Your goal:
Copy the entries without a single change. Pictures should be dropped.

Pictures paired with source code

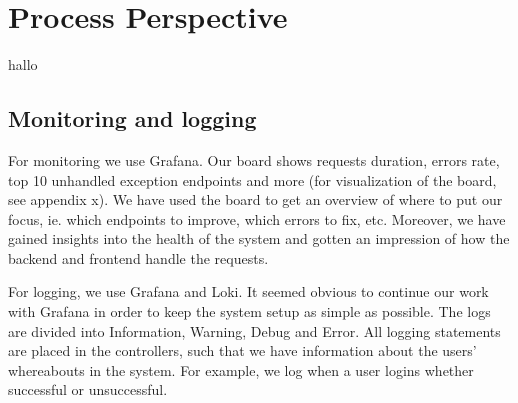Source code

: \section{Process Perspective}
hallo \cite{devopshandbook}
\subsection{Monitoring and logging}
For monitoring we use Grafana. Our board shows requests duration, errors rate, top 10 unhandled exception endpoints and more (for visualization of the board, see appendix x). We have used the board to get an overview of where to put our focus, ie. which endpoints to improve, which errors to fix, etc. Moreover, we have gained insights into the health of the system and gotten an impression of how the backend and frontend handle the requests.

For logging, we use Grafana and Loki. It seemed obvious to continue our work with Grafana in order to keep the system setup as simple as possible. The logs are divided into Information, Warning, Debug and Error. All logging statements are placed in the controllers, such that we have information about the users' whereabouts in the system. For example, we log when a user logins whether successful or unsuccessful.
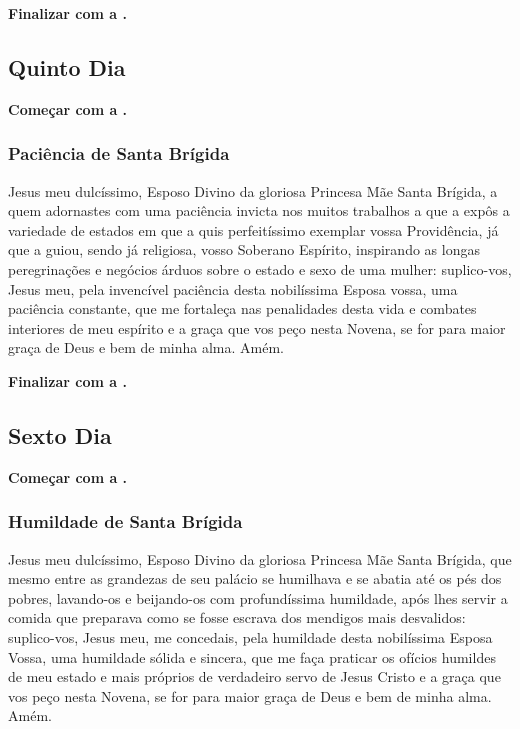 \documentclass[a4paper,12pt]{extarticle} \usepackage[utf8]{inputenc}
\begin{document}
\noindent
\textbf{Finalizar com a .}


\subsection{Quinto Dia}

\noindent
\textbf{Começar com a .}

\subsubsection*{Paciência de Santa Brígida}

Jesus meu dulcíssimo, Esposo Divino da gloriosa Princesa Mãe Santa Brígida, a quem adornastes com uma paciência invicta nos muitos trabalhos a que a expôs a variedade de estados em que a quis perfeitíssimo exemplar vossa Providência, já que a guiou, sendo já religiosa, vosso Soberano Espírito, inspirando as longas peregrinações e negócios árduos sobre o estado e sexo de uma mulher: suplico-vos, Jesus meu, pela invencível paciência desta nobilíssima Esposa vossa, uma paciência constante, que me fortaleça nas penalidades desta vida e combates interiores de meu espírito e a graça que vos peço nesta Novena, se for para maior graça de Deus e bem de minha alma. Amém.

\noindent
\textbf{Finalizar com a .}


\subsection{Sexto Dia}

\noindent
\textbf{Começar com a .}

\subsubsection*{Humildade de Santa Brígida}

Jesus meu dulcíssimo, Esposo Divino da gloriosa Princesa Mãe Santa Brígida, que mesmo entre as grandezas de seu palácio se humilhava e se abatia até os pés dos pobres, lavando-os e beijando-os com profundíssima humildade, após lhes servir a comida que preparava como se fosse escrava dos mendigos mais desvalidos: suplico-vos, Jesus meu, me concedais, pela humildade desta nobilíssima Esposa Vossa, uma humildade sólida e sincera, que me faça praticar os ofícios humildes de meu estado e mais próprios de verdadeiro servo de Jesus Cristo e a graça que vos peço nesta Novena, se for para maior graça de Deus e bem de minha alma. Amém.
\end{document}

Answer to this problem:
Source code

: \section{Process Perspective}
hallo \cite{devopshandbook}
\subsection{Monitoring and logging}
For monitoring we use Grafana. Our board shows requests duration, errors rate, top 10 unhandled exception endpoints and more (for visualization of the board, see appendix x). We have used the board to get an overview of where to put our focus, ie. which endpoints to improve, which errors to fix, etc. Moreover, we have gained insights into the health of the system and gotten an impression of how the backend and frontend handle the requests.

For logging, we use Grafana and Loki. It seemed obvious to continue our work with Grafana in order to keep the system setup as simple as possible. The logs are divided into Information, Warning, Debug and Error. All logging statements are placed in the controllers, such that we have information about the users' whereabouts in the system. For example, we log when a user logins whether successful or unsuccessful.
 \documentclass[a4paper,12pt]{extarticle} \usepackage[utf8]{inputenc}
\begin{document}
\noindent
\textbf{Finalizar com a .}


\subsection{Quinto Dia}

\noindent
\textbf{Começar com a .}

\subsubsection*{Paciência de Santa Brígida}

Jesus meu dulcíssimo, Esposo Divino da gloriosa Princesa Mãe Santa Brígida, a quem adornastes com uma paciência invicta nos muitos trabalhos a que a expôs a variedade de estados em que a quis perfeitíssimo exemplar vossa Providência, já que a guiou, sendo já religiosa, vosso Soberano Espírito, inspirando as longas peregrinações e negócios árduos sobre o estado e sexo de uma mulher: suplico-vos, Jesus meu, pela invencível paciência desta nobilíssima Esposa vossa, uma paciência constante, que me fortaleça nas penalidades desta vida e combates interiores de meu espírito e a graça que vos peço nesta Novena, se for para maior graça de Deus e bem de minha alma. Amém.

\noindent
\textbf{Finalizar com a .}


\subsection{Sexto Dia}

\noindent
\textbf{Começar com a .}

\subsubsection*{Humildade de Santa Brígida}

Jesus meu dulcíssimo, Esposo Divino da gloriosa Princesa Mãe Santa Brígida, que mesmo entre as grandezas de seu palácio se humilhava e se abatia até os pés dos pobres, lavando-os e beijando-os com profundíssima humildade, após lhes servir a comida que preparava como se fosse escrava dos mendigos mais desvalidos: suplico-vos, Jesus meu, me concedais, pela humildade desta nobilíssima Esposa Vossa, uma humildade sólida e sincera, que me faça praticar os ofícios humildes de meu estado e mais próprios de verdadeiro servo de Jesus Cristo e a graça que vos peço nesta Novena, se for para maior graça de Deus e bem de minha alma. Amém.
\end{document}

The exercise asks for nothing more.